FOR IMMEDIATE RELEASE

Contact:
(202) 337-9400 or http://www.gmabrands.com/

GMA Outlines Principles For Sugar Reform; Current Program Barrier To U.S. Trade


WASHINGTON, DC, August 6, 2001 - The Grocery Manufacturers of America today outlined guidelines for reforming the U.S. sugar program before an audience of sugar growers at the International Sweetener Symposium in Sun Valley, Idaho. GMA emphasized that reform must balance the needs of growers, manufacturers and the trade obligations of the United States.

Those principles, as developed by the Coalition for Sugar Reform and laid out by GMA Director of International Trade, Sarah Fogarty, are as follows:

First, policies should allow the market to operate in such a manner that supplies are adequate and balanced. This means that shorting the market through production controls should be off the table, and market signals should be transmitted to all producing regions so that an imbalance of beet sugar relative to cane sugar can be avoided.
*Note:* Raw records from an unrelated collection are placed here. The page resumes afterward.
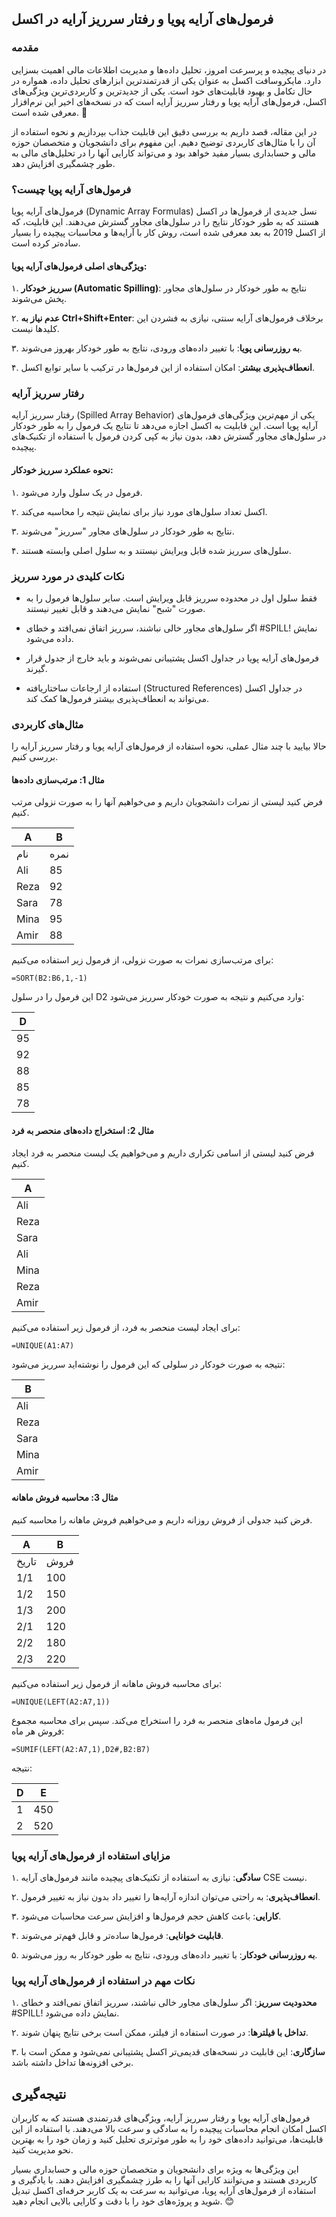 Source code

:  
## فرمول‌های آرایه پویا و رفتار سرریز آرایه در اکسل

### مقدمه

در دنیای پیچیده و پرسرعت امروز، تحلیل داده‌ها و مدیریت اطلاعات مالی اهمیت بسزایی دارد. مایکروسافت اکسل به عنوان یکی از قدرتمندترین ابزارهای تحلیل داده، همواره در حال تکامل و بهبود قابلیت‌های خود است. یکی از جدیدترین و کاربردی‌ترین ویژگی‌های اکسل، فرمول‌های آرایه پویا و رفتار سرریز آرایه است که در نسخه‌های اخیر این نرم‌افزار معرفی شده است. 🚀

در این مقاله، قصد داریم به بررسی دقیق این قابلیت جذاب بپردازیم و نحوه استفاده از آن را با مثال‌های کاربردی توضیح دهیم. این مفهوم برای دانشجویان و متخصصان حوزه مالی و حسابداری بسیار مفید خواهد بود و می‌تواند کارایی آنها را در تحلیل‌های مالی به طور چشمگیری افزایش دهد.

### فرمول‌های آرایه پویا چیست؟

فرمول‌های آرایه پویا (Dynamic Array Formulas) نسل جدیدی از فرمول‌ها در اکسل هستند که به طور خودکار نتایج را در سلول‌های مجاور گسترش می‌دهند. این قابلیت، که از اکسل 2019 به بعد معرفی شده است، روش کار با آرایه‌ها و محاسبات پیچیده را بسیار ساده‌تر کرده است.

#### ویژگی‌های اصلی فرمول‌های آرایه پویا:

۱. **سرریز خودکار (Automatic Spilling)**: نتایج به طور خودکار در سلول‌های مجاور پخش می‌شوند.

۲. **عدم نیاز به Ctrl+Shift+Enter**: برخلاف فرمول‌های آرایه سنتی، نیازی به فشردن این کلیدها نیست.

۳. **به روزرسانی پویا**: با تغییر داده‌های ورودی، نتایج به طور خودکار بهروز می‌شوند.

۴. **انعطاف‌پذیری بیشتر**: امکان استفاده از این فرمول‌ها در ترکیب با سایر توابع اکسل.

### رفتار سرریز آرایه

رفتار سرریز آرایه (Spilled Array Behavior) یکی از مهم‌ترین ویژگی‌های فرمول‌های آرایه پویا است. این قابلیت به اکسل اجازه می‌دهد تا نتایج یک فرمول را به طور خودکار در سلول‌های مجاور گسترش دهد، بدون نیاز به کپی کردن فرمول یا استفاده از تکنیک‌های پیچیده.

#### نحوه عملکرد سرریز خودکار:

۱. فرمول در یک سلول وارد می‌شود.

۲. اکسل تعداد سلول‌های مورد نیاز برای نمایش نتیجه را محاسبه می‌کند.

۳. نتایج به طور خودکار در سلول‌های مجاور "سرریز" می‌شوند.

۴. سلول‌های سرریز شده قابل ویرایش نیستند و به سلول اصلی وابسته هستند.

### نکات کلیدی در مورد سرریز

- فقط سلول اول در محدوده سرریز قابل ویرایش است. سایر سلول‌ها فرمول را به صورت "شبح" نمایش می‌دهند و قابل تغییر نیستند.

- اگر سلول‌های مجاور خالی نباشند، سرریز اتفاق نمی‌افتد و خطای #SPILL! نمایش داده می‌شود.

- فرمول‌های آرایه پویا در جداول اکسل پشتیبانی نمی‌شوند و باید خارج از جدول قرار گیرند.

- استفاده از ارجاعات ساختاریافته (Structured References) در جداول اکسل می‌تواند به انعطاف‌پذیری بیشتر فرمول‌ها کمک کند.

### مثال‌های کاربردی

حالا بیایید با چند مثال عملی، نحوه استفاده از فرمول‌های آرایه پویا و رفتار سرریز آرایه را بررسی کنیم.

#### مثال 1: مرتب‌سازی داده‌ها

فرض کنید لیستی از نمرات دانشجویان داریم و می‌خواهیم آنها را به صورت نزولی مرتب کنیم.

| A | B |
|-------|------|
| نام | نمره |
| Ali | 85 |
| Reza | 92 |
| Sara | 78 |
| Mina | 95 |
| Amir | 88 |

برای مرتب‌سازی نمرات به صورت نزولی، از فرمول زیر استفاده می‌کنیم:

```excel
=SORT(B2:B6,1,-1)
```

این فرمول را در سلول D2 وارد می‌کنیم و نتیجه به صورت خودکار سرریز می‌شود:

| D |
|----|
| 95 |
| 92 |
| 88 |
| 85 |
| 78 |

#### مثال 2: استخراج داده‌های منحصر به فرد

فرض کنید لیستی از اسامی تکراری داریم و می‌خواهیم یک لیست منحصر به فرد ایجاد کنیم.

| A |
|--------|
| Ali |
| Reza |
| Sara |
| Ali |
| Mina |
| Reza |
| Amir |

برای ایجاد لیست منحصر به فرد، از فرمول زیر استفاده می‌کنیم:

```excel
=UNIQUE(A1:A7)
```

نتیجه به صورت خودکار در سلولی که این فرمول را نوشته‌اید سرریز می‌شود:

| B |
|--------|
| Ali |
| Reza |
| Sara |
| Mina |
| Amir |

#### مثال 3: محاسبه فروش ماهانه

فرض کنید جدولی از فروش روزانه داریم و می‌خواهیم فروش ماهانه را محاسبه کنیم.

| A | B |
|-------|-------|
| تاریخ | فروش |
| 1/1 | 100 |
| 1/2 | 150 |
| 1/3 | 200 |
| 2/1 | 120 |
| 2/2 | 180 |
| 2/3 | 220 |

برای محاسبه فروش ماهانه از فرمول زیر استفاده می‌کنیم:

```excel
=UNIQUE(LEFT(A2:A7,1))
```

این فرمول ماه‌های منحصر به فرد را استخراج می‌کند. سپس برای محاسبه مجموع فروش هر ماه:

```excel
=SUMIF(LEFT(A2:A7,1),D2#,B2:B7)
```

نتیجه:

| D   | E   |
| --- | --- |
| 1   | 450 |
| 2   | 520 |

### مزایای استفاده از فرمول‌های آرایه پویا

۱. **سادگی**: نیازی به استفاده از تکنیک‌های پیچیده مانند فرمول‌های آرایه CSE نیست.

۲. **انعطاف‌پذیری**: به راحتی می‌توان اندازه آرایه‌ها را تغییر داد بدون نیاز به تغییر فرمول.

۳. **کارایی**: باعث کاهش حجم فرمول‌ها و افزایش سرعت محاسبات می‌شود.

۴. **قابلیت خوانایی**: فرمول‌ها ساده‌تر و قابل فهم‌تر می‌شوند.

۵. **به روزرسانی خودکار**: با تغییر داده‌های ورودی، نتایج به طور خودکار به روز می‌شوند.

### نکات مهم در استفاده از فرمول‌های آرایه پویا

۱. **محدودیت سرریز**: اگر سلول‌های مجاور خالی نباشند، سرریز اتفاق نمی‌افتد و خطای #SPILL! نمایش داده می‌شود.

۲. **تداخل با فیلترها**: در صورت استفاده از فیلتر، ممکن است برخی نتایج پنهان شوند.

۳. **سازگاری**: این قابلیت در نسخه‌های قدیمی‌تر اکسل پشتیبانی نمی‌شود و ممکن است با برخی افزونه‌ها تداخل داشته باشد.

## نتیجه‌گیری

فرمول‌های آرایه پویا و رفتار سرریز آرایه، ویژگی‌های قدرتمندی هستند که به کاربران اکسل امکان انجام محاسبات پیچیده را به سادگی و سرعت بالا می‌دهند. با استفاده از این قابلیت‌ها، می‌توانید داده‌های خود را به طور موثرتری تحلیل کنید و زمان خود را به بهترین نحو مدیریت کنید.

این ویژگی‌ها به ویژه برای دانشجویان و متخصصان حوزه مالی و حسابداری بسیار کاربردی هستند و می‌توانند کارایی آنها را به طرز چشمگیری افزایش دهند. با یادگیری و استفاده از فرمول‌های آرایه پویا، می‌توانید به سرعت به یک کاربر حرفه‌ای اکسل تبدیل شوید و پروژه‌های خود را با دقت و کارایی بالایی انجام دهید. 😊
Second, the U.S. market needs to become more open to world supplies. In recent years imports have been cut by as much as 40%. Reversing this trend is vital to accommodating the current and future trade obligations of the United States.

Third, policy should not provide incentives for overproduction. The current support system encourages more domestic production than the market demands. The operation and role of the support price, the loan program, the tariff rate quota and the forfeiture penalty all need to be analyzed in this context.

Fourth, market prices must be able to fluctuate with supply and demand. Price movements have been the result of abrupt and arbitrary government policy changes, excess supplies induced by government programs and similar factors. A new policy should permit the price mechanism to operate with greater market-responsiveness than is the case today. “GMA believes that the current sugar program has not met the needs of either producers or manufacturers,” said Fogarty. “The sugar producers have constructed an unsustainable short term approach to a major structural problem. The program needs real, forward looking reform, not a short-term backward looking fix.”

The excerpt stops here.